エッチな本とかゲームを買ったのを、誰かに見られてネットで晒されたらとうするんだ!
「そうだ、思い出した! ジジイ! お寿司と焼肉を奢るって約束どうなったの!」
ルリが前に晴雪と約束した事を思い出す。
相変わらず食いしん坊だったりするのはご愛敬だ。
「おおっ、勿論、忘れてはおらぬぞ」
「ちょっと待って!」
晴雪が喋ろうとしたところを、渚が割って入る。
「クーデターを鎮圧して、玉藻前を倒して、蘆屋満彦を確保して、そして隕石から東京を救った御礼が、まさか寿司や焼肉だけじゃないでしょうね!?」
「ナイス、渚様!」
春近はグッと手を握った。
お金のことは言い難かったから黙ってたけど、これだけ貢献しているのだから少しは貰っても良いよな。
前はコタツ一つだけだったし……
「元から陰陽庁の予算で、緑ヶ島移住時に生活費として十分な額を出す予定なのじゃ。
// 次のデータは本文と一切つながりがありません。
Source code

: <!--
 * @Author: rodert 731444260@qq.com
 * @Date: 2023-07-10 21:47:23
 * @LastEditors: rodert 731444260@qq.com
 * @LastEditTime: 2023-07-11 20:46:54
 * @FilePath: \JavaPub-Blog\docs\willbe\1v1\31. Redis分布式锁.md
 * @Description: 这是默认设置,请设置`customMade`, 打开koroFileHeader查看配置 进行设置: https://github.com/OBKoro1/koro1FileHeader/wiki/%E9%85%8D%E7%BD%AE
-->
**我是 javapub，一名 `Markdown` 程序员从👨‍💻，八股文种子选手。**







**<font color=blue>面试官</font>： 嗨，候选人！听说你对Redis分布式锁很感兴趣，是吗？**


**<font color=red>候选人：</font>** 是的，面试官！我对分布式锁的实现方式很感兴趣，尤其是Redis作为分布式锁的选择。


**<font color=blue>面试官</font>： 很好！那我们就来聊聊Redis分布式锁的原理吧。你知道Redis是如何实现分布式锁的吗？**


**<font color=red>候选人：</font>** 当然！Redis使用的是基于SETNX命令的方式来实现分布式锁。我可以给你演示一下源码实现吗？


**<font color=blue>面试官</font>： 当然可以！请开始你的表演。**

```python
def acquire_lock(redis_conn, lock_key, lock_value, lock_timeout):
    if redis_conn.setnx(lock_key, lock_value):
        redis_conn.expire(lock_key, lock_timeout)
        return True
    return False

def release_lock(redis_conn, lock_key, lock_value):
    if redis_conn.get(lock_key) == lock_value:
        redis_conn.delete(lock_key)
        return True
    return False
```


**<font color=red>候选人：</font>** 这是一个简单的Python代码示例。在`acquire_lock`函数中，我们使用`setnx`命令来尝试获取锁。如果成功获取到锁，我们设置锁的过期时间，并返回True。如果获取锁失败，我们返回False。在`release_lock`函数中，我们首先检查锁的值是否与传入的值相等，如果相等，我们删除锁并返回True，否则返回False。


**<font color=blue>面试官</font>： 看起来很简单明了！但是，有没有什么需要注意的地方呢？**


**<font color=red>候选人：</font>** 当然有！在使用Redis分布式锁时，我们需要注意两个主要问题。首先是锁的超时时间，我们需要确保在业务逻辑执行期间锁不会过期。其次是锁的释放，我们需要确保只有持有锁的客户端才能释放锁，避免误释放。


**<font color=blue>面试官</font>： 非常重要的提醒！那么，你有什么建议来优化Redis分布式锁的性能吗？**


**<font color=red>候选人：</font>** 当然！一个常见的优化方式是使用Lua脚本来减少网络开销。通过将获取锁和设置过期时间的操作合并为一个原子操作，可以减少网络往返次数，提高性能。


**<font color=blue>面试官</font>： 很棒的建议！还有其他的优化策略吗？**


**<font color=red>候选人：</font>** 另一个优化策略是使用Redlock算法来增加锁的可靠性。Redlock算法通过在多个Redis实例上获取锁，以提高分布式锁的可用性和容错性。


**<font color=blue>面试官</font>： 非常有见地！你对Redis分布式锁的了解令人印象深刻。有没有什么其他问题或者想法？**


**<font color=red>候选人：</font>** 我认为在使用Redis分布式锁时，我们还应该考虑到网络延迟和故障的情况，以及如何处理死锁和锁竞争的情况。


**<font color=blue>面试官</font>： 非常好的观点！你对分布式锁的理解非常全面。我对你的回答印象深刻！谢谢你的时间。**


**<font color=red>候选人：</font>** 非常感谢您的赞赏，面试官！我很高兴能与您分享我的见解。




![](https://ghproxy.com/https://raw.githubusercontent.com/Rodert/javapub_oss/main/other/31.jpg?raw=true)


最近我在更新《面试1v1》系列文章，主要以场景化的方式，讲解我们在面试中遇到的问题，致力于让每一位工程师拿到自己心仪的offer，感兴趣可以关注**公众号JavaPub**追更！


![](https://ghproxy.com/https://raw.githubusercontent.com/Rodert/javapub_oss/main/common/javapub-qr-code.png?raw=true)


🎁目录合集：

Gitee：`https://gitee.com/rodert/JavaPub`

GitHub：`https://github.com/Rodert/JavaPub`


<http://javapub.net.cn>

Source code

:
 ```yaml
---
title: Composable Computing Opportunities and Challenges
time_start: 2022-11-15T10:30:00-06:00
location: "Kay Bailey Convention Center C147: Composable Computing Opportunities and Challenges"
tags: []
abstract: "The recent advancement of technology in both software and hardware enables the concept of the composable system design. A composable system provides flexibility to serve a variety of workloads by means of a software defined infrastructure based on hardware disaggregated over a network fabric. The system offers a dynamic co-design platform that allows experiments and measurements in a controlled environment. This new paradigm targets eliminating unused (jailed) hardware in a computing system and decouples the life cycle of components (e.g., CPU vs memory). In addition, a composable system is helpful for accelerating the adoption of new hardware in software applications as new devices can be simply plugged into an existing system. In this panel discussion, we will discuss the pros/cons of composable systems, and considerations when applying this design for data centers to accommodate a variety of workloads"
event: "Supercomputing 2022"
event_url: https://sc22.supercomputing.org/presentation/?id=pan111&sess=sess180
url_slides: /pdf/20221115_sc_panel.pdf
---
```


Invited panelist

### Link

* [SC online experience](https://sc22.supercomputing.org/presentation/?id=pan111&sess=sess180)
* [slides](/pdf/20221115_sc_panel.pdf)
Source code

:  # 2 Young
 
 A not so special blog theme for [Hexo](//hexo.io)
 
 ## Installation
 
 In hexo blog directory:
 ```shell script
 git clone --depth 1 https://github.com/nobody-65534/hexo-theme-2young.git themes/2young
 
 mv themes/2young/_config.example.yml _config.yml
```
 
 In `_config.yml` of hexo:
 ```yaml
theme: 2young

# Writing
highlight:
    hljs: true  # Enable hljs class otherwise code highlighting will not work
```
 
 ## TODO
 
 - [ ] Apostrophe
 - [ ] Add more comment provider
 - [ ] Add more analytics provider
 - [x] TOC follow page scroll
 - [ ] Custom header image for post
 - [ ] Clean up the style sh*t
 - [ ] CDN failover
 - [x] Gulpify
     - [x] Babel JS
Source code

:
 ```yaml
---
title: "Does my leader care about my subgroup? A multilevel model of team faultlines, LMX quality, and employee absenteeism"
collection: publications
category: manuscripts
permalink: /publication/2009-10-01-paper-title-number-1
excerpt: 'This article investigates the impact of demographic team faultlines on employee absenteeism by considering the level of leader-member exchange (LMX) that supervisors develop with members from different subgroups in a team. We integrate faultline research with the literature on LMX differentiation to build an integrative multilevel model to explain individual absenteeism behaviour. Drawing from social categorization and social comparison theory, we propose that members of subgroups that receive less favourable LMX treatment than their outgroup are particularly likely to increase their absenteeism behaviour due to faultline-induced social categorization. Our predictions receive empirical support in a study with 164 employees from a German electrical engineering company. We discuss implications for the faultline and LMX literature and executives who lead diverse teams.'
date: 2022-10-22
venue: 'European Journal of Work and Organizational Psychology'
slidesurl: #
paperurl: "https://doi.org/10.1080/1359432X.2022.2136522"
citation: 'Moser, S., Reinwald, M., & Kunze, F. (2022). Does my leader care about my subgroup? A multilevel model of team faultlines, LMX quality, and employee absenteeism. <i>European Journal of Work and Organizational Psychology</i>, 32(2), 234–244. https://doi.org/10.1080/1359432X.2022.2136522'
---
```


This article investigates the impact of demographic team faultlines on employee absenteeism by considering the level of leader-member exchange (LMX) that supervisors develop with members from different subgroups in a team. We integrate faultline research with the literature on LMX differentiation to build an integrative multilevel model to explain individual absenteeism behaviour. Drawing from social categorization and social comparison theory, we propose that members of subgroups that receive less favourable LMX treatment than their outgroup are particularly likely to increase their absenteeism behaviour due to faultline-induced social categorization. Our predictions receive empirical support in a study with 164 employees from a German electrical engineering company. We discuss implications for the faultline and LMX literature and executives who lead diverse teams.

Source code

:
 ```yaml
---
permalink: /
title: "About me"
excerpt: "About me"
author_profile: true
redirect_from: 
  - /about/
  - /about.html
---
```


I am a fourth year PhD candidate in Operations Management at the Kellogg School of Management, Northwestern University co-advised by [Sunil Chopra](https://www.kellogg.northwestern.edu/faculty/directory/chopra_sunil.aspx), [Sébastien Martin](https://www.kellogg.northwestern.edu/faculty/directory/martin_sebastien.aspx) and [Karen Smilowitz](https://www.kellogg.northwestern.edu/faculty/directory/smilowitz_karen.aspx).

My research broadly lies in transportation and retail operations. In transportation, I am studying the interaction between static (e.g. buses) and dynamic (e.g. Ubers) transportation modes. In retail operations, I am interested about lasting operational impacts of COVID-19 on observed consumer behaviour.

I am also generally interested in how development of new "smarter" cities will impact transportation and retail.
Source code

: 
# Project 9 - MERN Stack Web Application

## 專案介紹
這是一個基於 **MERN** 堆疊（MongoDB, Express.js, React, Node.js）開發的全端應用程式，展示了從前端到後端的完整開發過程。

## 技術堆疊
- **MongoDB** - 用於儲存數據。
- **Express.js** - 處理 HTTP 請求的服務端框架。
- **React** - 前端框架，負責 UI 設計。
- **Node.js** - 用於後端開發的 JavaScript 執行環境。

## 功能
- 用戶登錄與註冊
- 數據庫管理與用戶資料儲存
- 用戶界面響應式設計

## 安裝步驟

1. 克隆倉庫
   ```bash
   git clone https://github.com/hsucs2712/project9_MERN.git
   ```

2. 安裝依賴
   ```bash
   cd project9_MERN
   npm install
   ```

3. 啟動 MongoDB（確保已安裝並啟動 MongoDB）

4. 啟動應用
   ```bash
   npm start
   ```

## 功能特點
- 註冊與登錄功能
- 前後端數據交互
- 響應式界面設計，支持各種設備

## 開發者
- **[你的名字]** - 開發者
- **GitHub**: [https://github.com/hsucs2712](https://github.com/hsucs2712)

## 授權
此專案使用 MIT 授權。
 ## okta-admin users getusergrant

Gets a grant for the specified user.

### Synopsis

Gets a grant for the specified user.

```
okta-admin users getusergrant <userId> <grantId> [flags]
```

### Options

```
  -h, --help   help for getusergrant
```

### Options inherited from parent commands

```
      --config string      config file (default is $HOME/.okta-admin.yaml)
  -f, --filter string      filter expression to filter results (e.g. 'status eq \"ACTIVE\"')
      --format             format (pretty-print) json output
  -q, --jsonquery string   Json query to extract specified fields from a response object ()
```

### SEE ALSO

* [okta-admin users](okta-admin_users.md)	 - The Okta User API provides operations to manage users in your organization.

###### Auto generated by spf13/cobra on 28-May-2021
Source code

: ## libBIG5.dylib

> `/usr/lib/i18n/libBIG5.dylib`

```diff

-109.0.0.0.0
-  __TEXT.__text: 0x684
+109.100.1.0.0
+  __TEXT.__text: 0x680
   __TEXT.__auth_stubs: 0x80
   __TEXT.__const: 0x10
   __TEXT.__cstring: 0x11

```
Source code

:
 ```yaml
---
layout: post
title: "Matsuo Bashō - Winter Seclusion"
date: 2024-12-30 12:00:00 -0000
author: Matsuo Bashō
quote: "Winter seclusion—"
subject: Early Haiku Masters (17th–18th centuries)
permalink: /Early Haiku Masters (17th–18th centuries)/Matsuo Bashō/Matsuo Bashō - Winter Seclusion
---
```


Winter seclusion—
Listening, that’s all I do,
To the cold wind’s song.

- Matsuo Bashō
今回の東京を救った件でも政府から報奨金が出るはずじゃが……」
「やったー! 焼肉食べ放題だぁーっ!」
「やったー! 漫画とアニメとゲームと、あと何か色々買い放題だぁーっ!」
報奨金と聞いて、ルリと春近が一緒に大喜びする。
まさに似た者カップルだ。
「あ、あんたたち…………」
あり得ない程大きな功績に対して、小っちゃなことで喜んでいる二人を見て、渚が眉間を押える。
そんなこんなで、全員無事に学園へと帰還を果たす。
まだ道路は混乱しており、自衛隊ヘリで学園まで送ってもらうことになる。
行きの死ぬかも分からない緊張感と違って、帰りは皆笑顔で気分も緩み切っていた。
「そうだ、これ、使わなかったな」
ルリが何かのチケットを出した。
「あれ? ルリも持ってきてたのかよ?」
咲も同じチケットを出した。
それに続くように、皆も同様のチケットを出し始める。
「あれ? それって俺が渡した……」
それは、春近がバレンタインのお返しにと渡した『何でもする券』だった。
大事にとっておいて、いざという時に使うと言っていたチケットだ。
「もし、隕石を落とすのが無理だったら、ハルだけは逃げるように命令しようと思って。何でも言うことを聞かなきゃダメだもんね」
「ルリ……」
「あんたも同じことを考えてたの? あたしも春近だけは逃げるように命令しようと思って。まあ、あたしが命令すれば逆らえないんだけど」
「渚様……」
皆、口々に同じことを言う。
考えているのは同じだった。
何でもする券を使って、春近を生かそうとしていたのだ。
「そんなの! そんなの聞けるわけないだろ……。オレは、皆を見捨てて自分一人だけで逃げるなんて絶対に嫌だ!」
春近に対し、渚は『そんなのお見通しよ』と言った顔をする。
「ふふっ、あんたの本心は、あの時に聞かせてもらったからね」
「ハルが私たちを守ろうとした事、すっごく嬉しかったよ」
「渚様、ルリ、皆……」
彼女たちは春近の愛が本物だと知ったのだ。
あの時、隕石が落ちるその刹那、春近は彼女たちを守ろうと身を挺して覆いかぶさった。
世の中で、確かなものや信じられるものなど本当に少ないのかもしれない。
だが、まるで砂漠で一粒の砂粒を見つけるくらいだとしても、本物が存在しているのだと願う。
確かに春近と彼女たちは、固い絆で結ばれているのだと。